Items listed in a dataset
##############################
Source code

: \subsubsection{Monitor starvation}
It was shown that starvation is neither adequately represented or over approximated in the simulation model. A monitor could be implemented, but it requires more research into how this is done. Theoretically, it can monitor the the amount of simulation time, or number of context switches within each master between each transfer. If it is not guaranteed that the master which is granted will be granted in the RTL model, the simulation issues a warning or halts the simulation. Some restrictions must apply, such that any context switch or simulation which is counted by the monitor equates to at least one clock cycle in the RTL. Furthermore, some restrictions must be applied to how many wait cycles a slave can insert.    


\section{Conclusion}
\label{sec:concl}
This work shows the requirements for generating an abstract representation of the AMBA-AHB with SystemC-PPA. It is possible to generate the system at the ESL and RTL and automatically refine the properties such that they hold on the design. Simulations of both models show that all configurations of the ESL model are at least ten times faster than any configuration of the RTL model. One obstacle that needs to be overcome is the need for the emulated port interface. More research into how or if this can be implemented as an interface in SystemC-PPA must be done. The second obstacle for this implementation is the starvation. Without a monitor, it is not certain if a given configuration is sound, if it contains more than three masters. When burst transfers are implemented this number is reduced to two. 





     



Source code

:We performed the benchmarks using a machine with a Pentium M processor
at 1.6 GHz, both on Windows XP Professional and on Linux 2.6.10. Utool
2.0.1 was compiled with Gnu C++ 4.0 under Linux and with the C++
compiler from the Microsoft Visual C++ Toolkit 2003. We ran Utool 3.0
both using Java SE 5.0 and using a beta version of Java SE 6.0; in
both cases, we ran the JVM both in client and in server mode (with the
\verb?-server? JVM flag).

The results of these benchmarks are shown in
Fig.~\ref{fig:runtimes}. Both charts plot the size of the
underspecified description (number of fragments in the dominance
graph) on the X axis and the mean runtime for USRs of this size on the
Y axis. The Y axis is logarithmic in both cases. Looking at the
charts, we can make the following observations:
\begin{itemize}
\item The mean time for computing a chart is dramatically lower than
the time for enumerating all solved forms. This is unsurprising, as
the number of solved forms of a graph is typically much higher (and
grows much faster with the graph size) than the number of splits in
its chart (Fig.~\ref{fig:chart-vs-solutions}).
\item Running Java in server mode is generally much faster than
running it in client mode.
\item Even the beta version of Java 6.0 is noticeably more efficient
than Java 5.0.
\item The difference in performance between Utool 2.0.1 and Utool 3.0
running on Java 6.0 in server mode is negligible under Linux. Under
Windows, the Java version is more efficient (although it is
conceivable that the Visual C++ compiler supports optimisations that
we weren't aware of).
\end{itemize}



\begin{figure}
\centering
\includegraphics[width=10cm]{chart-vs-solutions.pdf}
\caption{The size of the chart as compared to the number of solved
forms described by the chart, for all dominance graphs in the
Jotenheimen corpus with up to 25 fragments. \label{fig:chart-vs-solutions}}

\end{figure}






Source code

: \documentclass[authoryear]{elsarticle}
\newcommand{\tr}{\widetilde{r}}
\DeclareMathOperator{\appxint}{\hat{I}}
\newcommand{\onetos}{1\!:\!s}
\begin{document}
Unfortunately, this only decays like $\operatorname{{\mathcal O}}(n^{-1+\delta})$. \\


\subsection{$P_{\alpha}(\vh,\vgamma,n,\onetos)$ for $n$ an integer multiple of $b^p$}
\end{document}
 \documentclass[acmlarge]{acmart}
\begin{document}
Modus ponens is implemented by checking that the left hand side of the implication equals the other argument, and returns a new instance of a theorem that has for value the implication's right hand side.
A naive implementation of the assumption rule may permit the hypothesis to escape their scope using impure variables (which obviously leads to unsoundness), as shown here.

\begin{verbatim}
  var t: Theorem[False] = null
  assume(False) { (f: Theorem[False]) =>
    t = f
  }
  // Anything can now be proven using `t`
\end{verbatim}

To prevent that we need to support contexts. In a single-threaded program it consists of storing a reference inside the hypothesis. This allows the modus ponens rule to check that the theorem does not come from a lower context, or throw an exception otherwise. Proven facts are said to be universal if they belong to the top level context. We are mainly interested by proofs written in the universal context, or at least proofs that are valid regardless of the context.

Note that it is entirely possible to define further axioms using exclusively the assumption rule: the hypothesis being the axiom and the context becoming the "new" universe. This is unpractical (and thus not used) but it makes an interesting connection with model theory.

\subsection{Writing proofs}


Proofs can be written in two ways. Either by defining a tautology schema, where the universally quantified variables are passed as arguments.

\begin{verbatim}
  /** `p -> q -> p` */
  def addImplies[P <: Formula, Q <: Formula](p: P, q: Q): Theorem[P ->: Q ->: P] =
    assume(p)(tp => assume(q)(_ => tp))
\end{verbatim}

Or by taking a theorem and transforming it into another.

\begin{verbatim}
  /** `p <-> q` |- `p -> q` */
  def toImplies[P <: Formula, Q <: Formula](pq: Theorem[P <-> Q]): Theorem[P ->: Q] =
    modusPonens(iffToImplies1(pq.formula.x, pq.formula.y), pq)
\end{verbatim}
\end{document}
##############################
**EXERCISE DETAILS:** Please give the data again in full, exactly as written.

**EXERCISE RESPONSE:**
Source code

: \subsubsection{Monitor starvation}
It was shown that starvation is neither adequately represented or over approximated in the simulation model. A monitor could be implemented, but it requires more research into how this is done. Theoretically, it can monitor the the amount of simulation time, or number of context switches within each master between each transfer. If it is not guaranteed that the master which is granted will be granted in the RTL model, the simulation issues a warning or halts the simulation. Some restrictions must apply, such that any context switch or simulation which is counted by the monitor equates to at least one clock cycle in the RTL. Furthermore, some restrictions must be applied to how many wait cycles a slave can insert.    


\section{Conclusion}
\label{sec:concl}
This work shows the requirements for generating an abstract representation of the AMBA-AHB with SystemC-PPA. It is possible to generate the system at the ESL and RTL and automatically refine the properties such that they hold on the design. Simulations of both models show that all configurations of the ESL model are at least ten times faster than any configuration of the RTL model. One obstacle that needs to be overcome is the need for the emulated port interface. More research into how or if this can be implemented as an interface in SystemC-PPA must be done. The second obstacle for this implementation is the starvation. Without a monitor, it is not certain if a given configuration is sound, if it contains more than three masters. When burst transfers are implemented this number is reduced to two. 





     



Source code

:We performed the benchmarks using a machine with a Pentium M processor
at 1.6 GHz, both on Windows XP Professional and on Linux 2.6.10. Utool
2.0.1 was compiled with Gnu C++ 4.0 under Linux and with the C++
compiler from the Microsoft Visual C++ Toolkit 2003. We ran Utool 3.0
both using Java SE 5.0 and using a beta version of Java SE 6.0; in
both cases, we ran the JVM both in client and in server mode (with the
\verb?-server? JVM flag).

The results of these benchmarks are shown in
Fig.~\ref{fig:runtimes}. Both charts plot the size of the
underspecified description (number of fragments in the dominance
graph) on the X axis and the mean runtime for USRs of this size on the
Y axis. The Y axis is logarithmic in both cases. Looking at the
charts, we can make the following observations:
\begin{itemize}
\item The mean time for computing a chart is dramatically lower than
the time for enumerating all solved forms. This is unsurprising, as
the number of solved forms of a graph is typically much higher (and
grows much faster with the graph size) than the number of splits in
its chart (Fig.~\ref{fig:chart-vs-solutions}).
\item Running Java in server mode is generally much faster than
running it in client mode.
\item Even the beta version of Java 6.0 is noticeably more efficient
than Java 5.0.
\item The difference in performance between Utool 2.0.1 and Utool 3.0
running on Java 6.0 in server mode is negligible under Linux. Under
Windows, the Java version is more efficient (although it is
conceivable that the Visual C++ compiler supports optimisations that
we weren't aware of).
\end{itemize}



\begin{figure}
\centering
\includegraphics[width=10cm]{chart-vs-solutions.pdf}
\caption{The size of the chart as compared to the number of solved
forms described by the chart, for all dominance graphs in the
Jotenheimen corpus with up to 25 fragments. \label{fig:chart-vs-solutions}}

\end{figure}






Source code

: \documentclass[authoryear]{elsarticle}
\newcommand{\tr}{\widetilde{r}}
\DeclareMathOperator{\appxint}{\hat{I}}
\newcommand{\onetos}{1\!:\!s}
\begin{document}
Unfortunately, this only decays like $\operatorname{{\mathcal O}}(n^{-1+\delta})$. \\


\subsection{$P_{\alpha}(\vh,\vgamma,n,\onetos)$ for $n$ an integer multiple of $b^p$}
\end{document}
 \documentclass[acmlarge]{acmart}
\begin{document}
Modus ponens is implemented by checking that the left hand side of the implication equals the other argument, and returns a new instance of a theorem that has for value the implication's right hand side.
A naive implementation of the assumption rule may permit the hypothesis to escape their scope using impure variables (which obviously leads to unsoundness), as shown here.

\begin{verbatim}
  var t: Theorem[False] = null
  assume(False) { (f: Theorem[False]) =>
    t = f
  }
  // Anything can now be proven using `t`
\end{verbatim}

To prevent that we need to support contexts. In a single-threaded program it consists of storing a reference inside the hypothesis. This allows the modus ponens rule to check that the theorem does not come from a lower context, or throw an exception otherwise. Proven facts are said to be universal if they belong to the top level context. We are mainly interested by proofs written in the universal context, or at least proofs that are valid regardless of the context.

Note that it is entirely possible to define further axioms using exclusively the assumption rule: the hypothesis being the axiom and the context becoming the "new" universe. This is unpractical (and thus not used) but it makes an interesting connection with model theory.

\subsection{Writing proofs}


Proofs can be written in two ways. Either by defining a tautology schema, where the universally quantified variables are passed as arguments.

\begin{verbatim}
  /** `p -> q -> p` */
  def addImplies[P <: Formula, Q <: Formula](p: P, q: Q): Theorem[P ->: Q ->: P] =
    assume(p)(tp => assume(q)(_ => tp))
\end{verbatim}

Or by taking a theorem and transforming it into another.

\begin{verbatim}
  /** `p <-> q` |- `p -> q` */
  def toImplies[P <: Formula, Q <: Formula](pq: Theorem[P <-> Q]): Theorem[P ->: Q] =
    modusPonens(iffToImplies1(pq.formula.x, pq.formula.y), pq)
\end{verbatim}
\end{document}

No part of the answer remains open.